This is one of my favourite recipes to make for Friday night dinners. It's from a special issue of Cuisine at Home called Cuisine for Two. It's a snap to make (35 minutes) and yet it taste like you slaved in the kitchen the whole day. Why bother going out when you can make this for a quarter of what it would cost in the little Italian restaurant and it taste the same if not better with half the fat. This recipe is made specially for two people just like the rest of my upcoming posts. The polenta recipe will be posted shortly.

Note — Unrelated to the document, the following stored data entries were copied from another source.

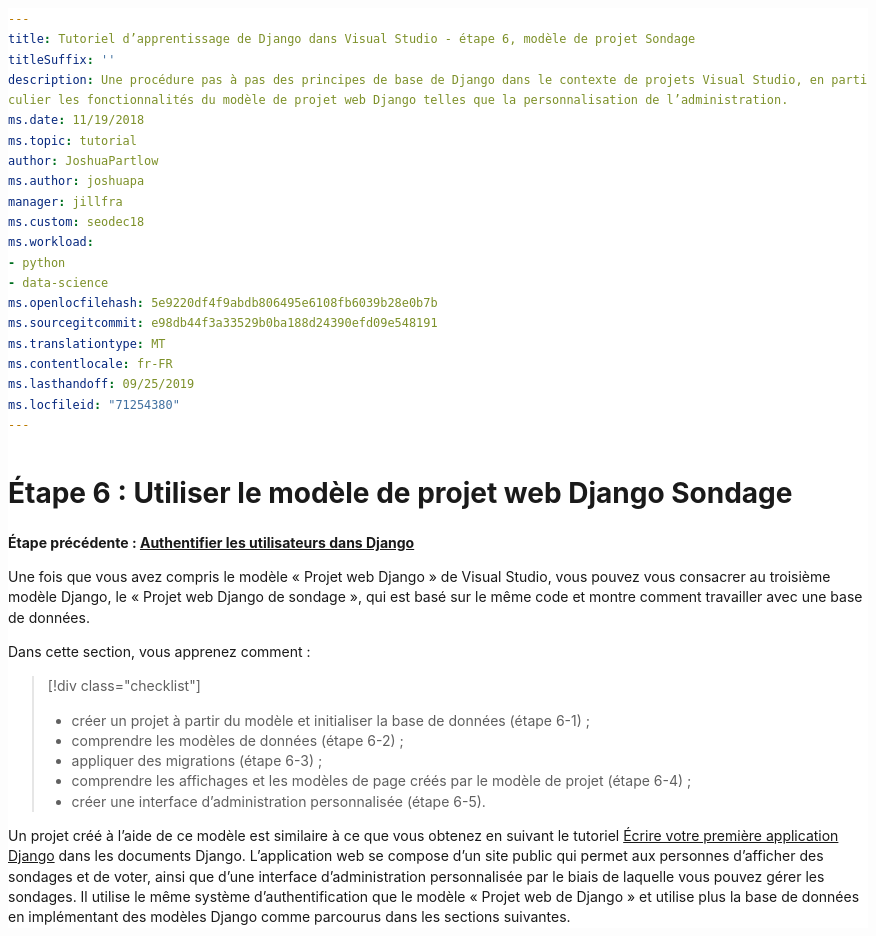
 ```yaml
---
title: Tutoriel d’apprentissage de Django dans Visual Studio - étape 6, modèle de projet Sondage
titleSuffix: ''
description: Une procédure pas à pas des principes de base de Django dans le contexte de projets Visual Studio, en particulier les fonctionnalités du modèle de projet web Django telles que la personnalisation de l’administration.
ms.date: 11/19/2018
ms.topic: tutorial
author: JoshuaPartlow
ms.author: joshuapa
manager: jillfra
ms.custom: seodec18
ms.workload:
- python
- data-science
ms.openlocfilehash: 5e9220df4f9abdb806495e6108fb6039b28e0b7b
ms.sourcegitcommit: e98db44f3a33529b0ba188d24390efd09e548191
ms.translationtype: MT
ms.contentlocale: fr-FR
ms.lasthandoff: 09/25/2019
ms.locfileid: "71254380"
---
```

# <a name="step-6-use-the-polls-django-web-project-template"></a>Étape 6 : Utiliser le modèle de projet web Django Sondage

**Étape précédente : [Authentifier les utilisateurs dans Django](learn-django-in-visual-studio-step-05-django-authentication.md)**

Une fois que vous avez compris le modèle « Projet web Django » de Visual Studio, vous pouvez vous consacrer au troisième modèle Django, le « Projet web Django de sondage », qui est basé sur le même code et montre comment travailler avec une base de données.

Dans cette section, vous apprenez comment :

> [!div class="checklist"]
> - créer un projet à partir du modèle et initialiser la base de données (étape 6-1) ;
> - comprendre les modèles de données (étape 6-2) ;
> - appliquer des migrations (étape 6-3) ;
> - comprendre les affichages et les modèles de page créés par le modèle de projet (étape 6-4) ;
> - créer une interface d’administration personnalisée (étape 6-5).

Un projet créé à l’aide de ce modèle est similaire à ce que vous obtenez en suivant le tutoriel [Écrire votre première application Django](https://docs.djangoproject.com/en/2.0/intro/tutorial01/) dans les documents Django. L’application web se compose d’un site public qui permet aux personnes d’afficher des sondages et de voter, ainsi que d’une interface d’administration personnalisée par le biais de laquelle vous pouvez gérer les sondages. Il utilise le même système d’authentification que le modèle « Projet web de Django » et utilise plus la base de données en implémentant des modèles Django comme parcourus dans les sections suivantes.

1 oz. proscuitto or bacon, diced
2 boneless, skinless chicken breasts, seasoned with salt and pepper and red pepper flakes to taste
2 cups button mushrooms, quartered
1 cup onion, sliced
1/2 red bell pepper, sliced
1 clove garlic, minced
1/2 tsp dried oregano
1/4 tsp rep pepper flakes
1/4 cup of dry white wine
1 can whole tomatoes (14. 5 oz)
1/4 cup chopped fresh parsley, save a couple of sprigs for garnish
Fry proscuitto or bacon in 1 tbsp of olive oil in a large saute pan over medium-high heat until crisp, 2 minutes. Add chicken and sear on both sides, about 3 minutes per side. Transfer chicken and proscuitto to a plate.
Saute mushrooms, onion and bell pepper in 2 tbsp of oil in the same pan over medium high heat until onion softens, 3-4 minutes. Stir in garlic, oregano, and pepper flakes; cook for 30 seconds.
Deglaze with wine, scraping bits from the bottom of the pan. Simmer until wine is nearly evaporated. Add tomatoes, crushing slightly, and bring to a boil. Return chicken and proscuitto to the pan, reduce heat to low, cover and cook for 10 minutes. Stir in parsley.
Garnish with parsley sprig before serving.